Trump’s willingness to grab free airtime tonight reflects his campaign’s financial straits. In these last days of the campaign, as his funds dwindle, Trump has been using the resources of the federal government—also known as our tax dollars—to support his bid for reelection. He has poured more than $32 billion into direct aid for farmers, put letters in government-distributed boxes of food claiming personal credit for the program, and promised billions to seniors to help cover the cost of prescription drugs. He has planned a $300 million advertising campaign to help us “defeat despair” over the coronavirus, and has used the White House for both the Republican National Convention and a recent political rally.
All that money is supposed to move voters into Trump’s column, but tonight did nothing to aid that effort.
Still, he doesn’t much seem to care. His administration seems to have turned into a revenge operation. Today, Trump appeared to celebrate last month’s killing of murder suspect Michael Reinoehl by law enforcement officers who had been deputized as U.S. Marshals. Reinoehl was a suspect in the killing of a right-wing agitator in Portland, Oregon, when the officers shot him. “They knew who he was; they didn’t want to arrest him, and in 15 minutes that ended," Trump told an audience at a campaign rally in North Carolina, seeming to gloat over an extrajudicial killing. Trump also continued to attack Michigan Governor Gretchen Whitmer, just a week after the FBI arrested 8 men for plotting to kidnap her.
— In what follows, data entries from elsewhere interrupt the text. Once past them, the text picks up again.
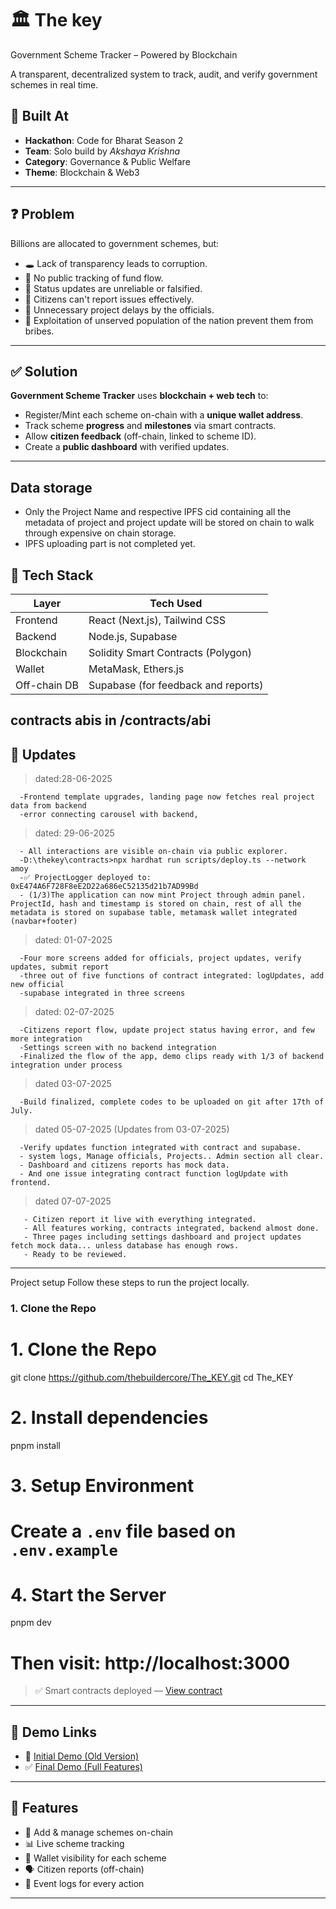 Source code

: # 🏛️ The key
 Government Scheme Tracker – Powered by Blockchain

A transparent, decentralized system to track, audit, and verify government schemes in real time.

## 🚀 Built At
- **Hackathon**: Code for Bharat Season 2
- **Team**: Solo build by *Akshaya Krishna*
- **Category**: Governance & Public Welfare
- **Theme**: Blockchain & Web3
---

## ❓ Problem

Billions are allocated to government schemes, but:
- 🕳️ Lack of transparency leads to corruption.
- 🧾 No public tracking of fund flow.
- 🔁 Status updates are unreliable or falsified.
- 👥 Citizens can't report issues effectively.
- 👥 Unnecessary project delays by the officials.
- 👥 Exploitation of unserved population of the nation prevent them from bribes.

---

## ✅ Solution

**Government Scheme Tracker** uses **blockchain + web tech** to:
- Register/Mint each scheme on-chain with a **unique wallet address**.
- Track scheme **progress** and **milestones** via smart contracts.
- Allow **citizen feedback** (off-chain, linked to scheme ID).
- Create a **public dashboard** with verified updates.

---
## Data storage

- Only the Project Name and respective IPFS cid containing all the metadata of project and project update will be stored on chain to walk through expensive on chain storage.
- IPFS uploading part is not completed yet.

## 🧱 Tech Stack

| Layer        | Tech Used                            |
|--------------|--------------------------------------|
| Frontend     | React (Next.js), Tailwind CSS           |
| Backend      | Node.js, Supabase                    |
| Blockchain   | Solidity Smart Contracts (Polygon)   |
| Wallet       | MetaMask, Ethers.js                  |
| Off-chain DB | Supabase (for feedback and reports)  |
contracts abis in /contracts/abi
---

## 🔐 Updates

>dated:28-06-2025
>
      -Frontend template upgrades, landing page now fetches real project data from backend
      -error connecting carousel with backend,
> dated: 29-06-2025

      - All interactions are visible on-chain via public explorer.
      -D:\thekey\contracts>npx hardhat run scripts/deploy.ts --network amoy
      -✅ ProjectLogger deployed to: 0xE474A6F728F8eE2D22a686eC52135d21b7AD99Bd
      - (1/3)The application can now mint Project through admin panel. ProjectId, hash and timestamp is stored on chain, rest of all the metadata is stored on supabase table, metamask wallet integrated (navbar+footer)
> dated: 01-07-2025

      -Four more screens added for officials, project updates, verify updates, submit report
      -three out of five functions of contract integrated: logUpdates, add new official
      -supabase integrated in three screens
> dated: 02-07-2025

      -Citizens report flow, update project status having error, and few  more integration
      -Settings screen with no backend integration
      -Finalized the flow of the app, demo clips ready with 1/3 of backend integration under process
> dated 03-07-2025

      -Build finalized, complete codes to be uploaded on git after 17th of July.
> dated 05-07-2025 (Updates from 03-07-2025)

      -Verify updates function integrated with contract and supabase.
      - system logs, Manage officials, Projects.. Admin section all clear.
      - Dashboard and citizens reports has mock data.
      - And one issue integrating contract function logUpdate with frontend.
>dated 07-07-2025

       - Citizen report it live with everything integrated.
       - All features working, contracts integrated, backend almost done.
       - Three pages including settings dashboard and project updates fetch mock data... unless database has enough rows.
       - Ready to be reviewed.
---

Project setup
Follow these steps to run the project locally.

### 1. Clone the Repo

# 1. Clone the Repo
git clone https://github.com/thebuildercore/The_KEY.git
cd The_KEY

# 2. Install dependencies
pnpm install

# 3. Setup Environment
# Create a `.env` file based on `.env.example`

# 4. Start the Server
pnpm dev
# Then visit: http://localhost:3000

> ✅ Smart contracts deployed — [View contract](https://amoy.polygonscan.com/address/0xE474A6F728F8eE2D22a686eC52135d21b7AD99Bd)

---

## 🧪 Demo Links

- 🔴 [Initial Demo (Old Version)](https://youtu.be/fXxhq8IvnQs?si=0rygTN_2gSiQZmNA)  
- ✅ [Final Demo (Full Features)](https://youtu.be/cmqX5FXaEek?si=00TebBwrOjidfpFX)

---

## 📌 Features

- 🎯 Add & manage schemes on-chain
- 📊 Live scheme tracking
- 🧩 Wallet visibility for each scheme
- 🗣️ Citizen reports (off-chain)
- 🔔 Event logs for every action


---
We also learned today that intelligence officers had warned White House officials, including the president, that Russians were using Trump’s lawyer Rudy Giuliani to feed disinformation to Trump. A former intelligence official told Washington Post reporters: “The message was, “Do what you want to do, but your friend Rudy has been worked by Russian assets in Ukraine.” This makes the willingness of Republicans to push yesterday’s “revelation” of an incriminating laptop allegedly belonging to Hunter Biden even more astonishing. NBC News reports that intelligence officers are investigating that story to see if it is a foreign intelligence operation.
On Twitter tonight, conservative columnist Bill Kristol wrote, “A friend who has served at very high levels of government, a true public servant and a serious conservative, emailed me earlier: ‘The Republican Party has become the party of facilitating Russian agitprop and voter suppression. Not what I signed up for.’"
Today the administration rejected a request from California Governor Gavin Newsom for a disaster declaration to free up money to help the state after six wildfires have burned hundreds of thousands of acres across the state. California is a reliably Democratic state that will likely give its electoral votes to Biden.
Meanwhile, in the absence of a coronavirus relief bill, poverty is growing. Depending on the scale they use, researchers say 6 to 8 million Americans have slipped below the poverty line. Republican strategists appear to be willing to deepen the recession if it means crippling an incoming Biden administration. According to a report in Bloomberg, Republicans are setting the stage to kill future federal spending. If Biden is elected but the Republicans hold the Senate, they will refuse any aid to address the coronavirus crisis, thus hoping to cripple a Democratic presidency from Day One.